‘Big social issues’ and cost as sea rises
Climate change is coming, and with it communities may have to be abandoned or left to deal with major financial costs.
Environment Commissioner Jan Wright said the country would face some ‘‘big social issues’’ because of climate change, identified in a report presented to Parliament’s local government and the environment select committee.
She urged central and local government to improve their planning and have national guidelines.
The report identified 44,000 homes would be affected by flooding when the sea level rise reached 150 centimetres.
It would cost $20 billion to replace those houses – and the figure did not include any infrastructure, telecommunications or other buildings.
When considering a 50cm hightide rise, 9000 homes would be affected with an additional 4000 buildings.
This would equate to a $3b cost for replacement.
Wright had been in talks with insurance companies and banks about the effects.
‘‘If a particular property is subject to this kind of risk, then insurance companies will start to look at whether they insure it or not,’’ she said.
‘‘So you might see premiums go up, you might see the co-payments go up.
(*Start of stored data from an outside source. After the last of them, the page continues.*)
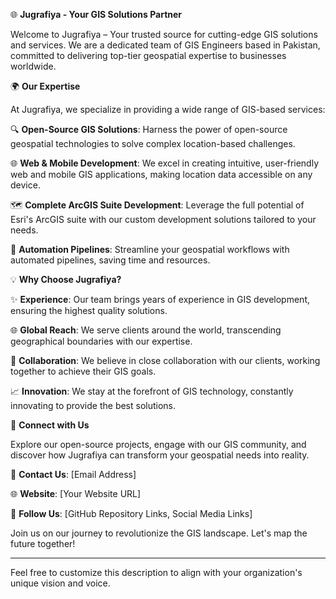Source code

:🌐 **Jugrafiya - Your GIS Solutions Partner**

Welcome to Jugrafiya – Your trusted source for cutting-edge GIS solutions and services. We are a dedicated team of GIS Engineers based in Pakistan, committed to delivering top-tier geospatial expertise to businesses worldwide.

🌍 **Our Expertise**

At Jugrafiya, we specialize in providing a wide range of GIS-based services:

🔍 **Open-Source GIS Solutions**: Harness the power of open-source geospatial technologies to solve complex location-based challenges.

🌐 **Web & Mobile Development**: We excel in creating intuitive, user-friendly web and mobile GIS applications, making location data accessible on any device.

🗺️ **Complete ArcGIS Suite Development**: Leverage the full potential of Esri's ArcGIS suite with our custom development solutions tailored to your needs.

🤖 **Automation Pipelines**: Streamline your geospatial workflows with automated pipelines, saving time and resources.

💡 **Why Choose Jugrafiya?**

✨ **Experience**: Our team brings years of experience in GIS development, ensuring the highest quality solutions.

🌐 **Global Reach**: We serve clients around the world, transcending geographical boundaries with our expertise.

🤝 **Collaboration**: We believe in close collaboration with our clients, working together to achieve their GIS goals.

📈 **Innovation**: We stay at the forefront of GIS technology, constantly innovating to provide the best solutions.

🔗 **Connect with Us**

Explore our open-source projects, engage with our GIS community, and discover how Jugrafiya can transform your geospatial needs into reality.

📧 **Contact Us**: [Email Address]

🌐 **Website**: [Your Website URL]

📢 **Follow Us**: [GitHub Repository Links, Social Media Links]

Join us on our journey to revolutionize the GIS landscape. Let's map the future together!

---

Feel free to customize this description to align with your organization's unique vision and voice.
Eventually a house would become uninsurable – probably a lot before it became uninhabitable.’’
She said insurance companies ‘‘would take themselves quietly out of the picture’’.
There could be mortgage holders in the ‘‘sad’’ situation of dealing with negative equity, where their mortgage would be bigger than the value of the house.
‘‘It’s kind of like a slowly unfolding red-zone in Christchurch.’’
The cost of sea-level rise of 50cm would affect a similar number of houses as in Christchurch’s evacuated red-zone within the next couple of decades, she said.
The report released maps by region of risk areas for flooding, erosion and groundwater issues. Those are available online. The United Nations’ climate body had predicted a 1-metre rise by the year 2100.
However, it may be a 2m rise at the current rate of carbon emissions, according to a study in the journal Nature which took into account Antarctic ice sheets that are melting faster than previously thought.
If all carbon emissions were cut today, the sea level would not rise, the commissioner said.